Landscape – Body – Dwellling
The exhibition takes its name from Smithson’s notion of the nonsite, the artist’s alternative to orthographic projections, which he lamented could only ever represent three-dimensional spaces in two dimensions. In other words, a nonsite is not a document or a stand-in for the original site so much as it is an access point. Many of the examples in the exhibition act as nonsites; careful to avoid illustration and interpretation, they provide impressions, maps, and remnants to visitors, who might themselves access these sites. This liminal position is found too in the examples where cooperative acts become literal expressions of another kind of threshold: between self and other, author and audience. Amiri and Amina Baraka’s Afrikan Free School (established 1969) in Newark and Nancy Holt’s Stone Ruin Tours (1967–68), these represent instances where participants fulfilled the projects through direct involvement. This positioning is even more pronounced in the examples by George Brecht, Geoffrey Hendricks, Dick Higgins, and Robert Watts, who staged festivals, happenings, and performances throughout the state, namely at Rutgers University and George Segal’s farm in South Brunswick. (The donation of Segal’s archive to Princeton University in 2007–9 was the impetus for the show.)

The exhibition’s catalog makes the distinction between New Jersey as “place-bound site and as a de-located nonsite,” but the latter wins over in the exhibition itself. As its title suggests, this show frames New Jersey itself as a nonsite, leaving one in search of a corresponding site. This reinforces the tendency to consider decentered places always in terms of a center—in this case, New York—rather than as places in their own right.

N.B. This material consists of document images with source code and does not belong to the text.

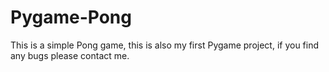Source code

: # Pygame-Pong
This is a simple Pong game, this is also my first Pygame project, if you find any bugs please contact me.  
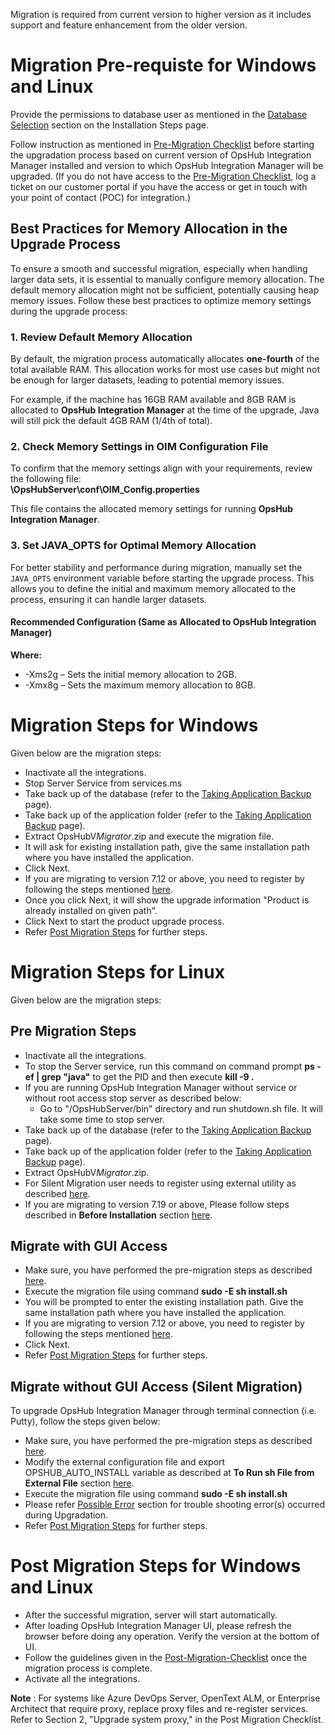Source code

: Migration is required from current version to higher version as it includes support and feature enhancement from the older version.

# Migration Pre-requiste for Windows and Linux

Provide the permissions to database user as mentioned in the [Database Selection](../../getting-started/installation.md#database-selection) section on the Installation Steps page.

Follow instruction as mentioned in [Pre-Migration Checklist](pre-migration-checklist.md) before starting the upgradation process based on current version of OpsHub Integration Manager installed and version to which OpsHub Integration Manager will be upgraded. (If you do not have access to the [Pre-Migration Checklist](pre-migration-checklist.md), log a ticket on our customer portal if you have the access or get in touch with your point of contact (POC) for integration.)

## Best Practices for Memory Allocation in the Upgrade Process

To ensure a smooth and successful migration, especially when handling larger data sets, it is essential to manually configure memory allocation. The default memory allocation might not be sufficient, potentially causing heap memory issues. Follow these best practices to optimize memory settings during the upgrade process:

### 1. Review Default Memory Allocation
By default, the migration process automatically allocates **one-fourth** of the total available RAM. This allocation works for most use cases but might not be enough for larger datasets, leading to potential memory issues.

For example, if the machine has 16GB RAM available and 8GB RAM is allocated to **OpsHub Integration Manager** at the time of the upgrade, Java will still pick the default 4GB RAM (1/4th of total).

### 2. Check Memory Settings in OIM Configuration File
To confirm that the memory settings align with your requirements, review the following file:  
**<installation path>\OpsHubServer\conf\OIM_Config.properties**

This file contains the allocated memory settings for running **OpsHub Integration Manager**.

### 3. Set JAVA_OPTS for Optimal Memory Allocation
For better stability and performance during migration, manually set the `JAVA_OPTS` environment variable before starting the upgrade process. This allows you to define the initial and maximum memory allocated to the process, ensuring it can handle larger datasets.

#### Recommended Configuration (Same as Allocated to OpsHub Integration Manager)

**Where:**  
* -Xms2g – Sets the initial memory allocation to 2GB.  
* -Xmx8g – Sets the maximum memory allocation to 8GB.

# Migration Steps for Windows

Given below are the migration steps:

- Inactivate all the integrations.
- Stop Server Service from services.ms
- Take back up of the  database (refer to the [Taking Application Backup](taking-application-backup.md#database-backup) page).
- Take back up of the application folder (refer to the [Taking Application Backup](taking-application-backup.md#application-backup) page).
- Extract OpsHubV<version>_Migrator_<OS>.zip and execute the migration file.
- It will ask for existing installation path, give the same installation path where you have installed the application.
- Click Next.
- If you are migrating to version 7.12 or above, you need to register by following the steps mentioned [here](../../getting-started/registration.md).
- Once you click Next, it will show the upgrade information "Product is already installed on given path". 
- Click Next to start the product upgrade process.
- Refer [Post Migration Steps](#post-migration-steps-for-windows-and-linux) for further steps.

# Migration Steps for Linux

Given below are the migration steps:

## Pre Migration Steps
- Inactivate all the integrations.
- To stop the Server service, run this command on command prompt **ps -ef | grep "java"** to get the PID and then execute **kill -9 <PID>.**
- If you are running OpsHub Integration Manager without service or without root access stop server as described below:
  - Go to "<OpsHub Installation Path>/OpsHubServer/bin" directory and run shutdown.sh file. It will take some time to stop server.
- Take back up of the  database (refer to the [Taking Application Backup](taking-application-backup.md) page).
- Take back up of the application folder (refer to the [Taking Application Backup](taking-application-backup.md) page).
- Extract OpsHubV<version>_Migrator_<OS>.zip.
- For Silent Migration user needs to register using external utility as described [here](../../getting-started/registration.md#silent-registration-for-linux).
- If you are migrating to version 7.19 or above, Please follow steps described in **Before Installation** section [here](../../getting-started/install/installation-steps.md#launch-the-installer-in-different-operating-systems).

## Migrate with GUI Access
- Make sure, you have performed the pre-migration steps as described [here](#pre-migration-steps).
- Execute the migration file using command **sudo -E sh install.sh**
- You will be prompted to enter the existing installation path. Give the same installation path where you have installed the application.
- If you are migrating to version 7.12 or above, you need to register by following the steps mentioned [here](../../getting-started/registration.md). 
- Click Next.
- Refer [Post Migration Steps](#post-migration-steps-for-windows-and-linux) for further steps.

## Migrate without GUI Access (Silent Migration)
To upgrade OpsHub Integration Manager through terminal connection (i.e. Putty), follow the steps given below:
- Make sure, you have performed the pre-migration steps as described [here](#pre-migration-steps).
- Modify the external configuration file and export OPSHUB_AUTO_INSTALL variable as described at **To Run sh File from External File** section [here](../../getting-started/installation.md#launch-the-installer-in-different-operating-systems).
- Execute the migration file using command **sudo -E sh install.sh**
- Please refer [Possible Error](../../getting-started/installation.md#possible-error-during-silent-installationupgradation) section for trouble shooting error(s) occurred during Upgradation.
- Refer [Post Migration Steps](#post-migration-steps-for-windows-and-linux) for further steps.

# Post Migration Steps for Windows and Linux
- After the successful migration, server will start automatically.
- After loading OpsHub Integration Manager UI, please refresh the browser before doing any operation. Verify the version at the bottom of UI.
- Follow the guidelines given in the [Post-Migration-Checklist](post-migration-checklist.md) once the migration process is complete.
- Activate all the integrations.

**Note** : For systems like Azure DevOps Server, OpenText ALM, or Enterprise Architect that require proxy, replace proxy files and re-register services. Refer to Section 2, "Upgrade system proxy," in the Post Migration Checklist.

The exhibition, like the artists therein, “produce[s] and exaggerate[s] this difference,” which is precisely what Marx would have the artist (and in this case, the curator) do: engender moments when we come to understand incursion all the more. But, like the nonsites in the exhibition, New Jersey is more than simply an “other place.” More than just a “non–New York,” New Jersey, as “de-located nonsite,” represents the transitive condition as site itself, one that brings us to terms with two seemingly oppositional landscapes. Neither the artists nor Baum bear a cynical approach to this liminal condition. If anything, the cynicism is directed at New York. Provincial in their own way, gallery-goers in the art world’s major centers are often unwilling to see past nonsites to sites themselves, to sites like those in New Jersey. One finds a kind of Sisyphus-like struggle in works like Michelle Stuart’s Sayreville Quarry History Book (1976). Despite her exhaustive collection of photographs and samples from the site, she is not nostalgic for Sayreville so much as driven to create some bridge between gallery-goers and the sites she knows they will not visit. The same cannot be said of this showing; visitors leave New Jersey as Non-site eyes open and excited to tour the state’s wealth of uncanny places.

New Jersey as Non-site too is a nonsite, maximizing the periphery as a place where we can perhaps more lucidly see the relationship between centers and noncenters. The exhibition showcases the role of Rutgers and Douglass Colleges in this regard, but the same can also be said about the work of Princeton University Art Museum and university galleries and museums more broadly, from the Miriam and Ira D. Wallach Art Gallery at Columbia University to the Smart Museum of Art at the University of Chicago, which have staged some of the most rigorous and timely exhibitions on related themes in recent years.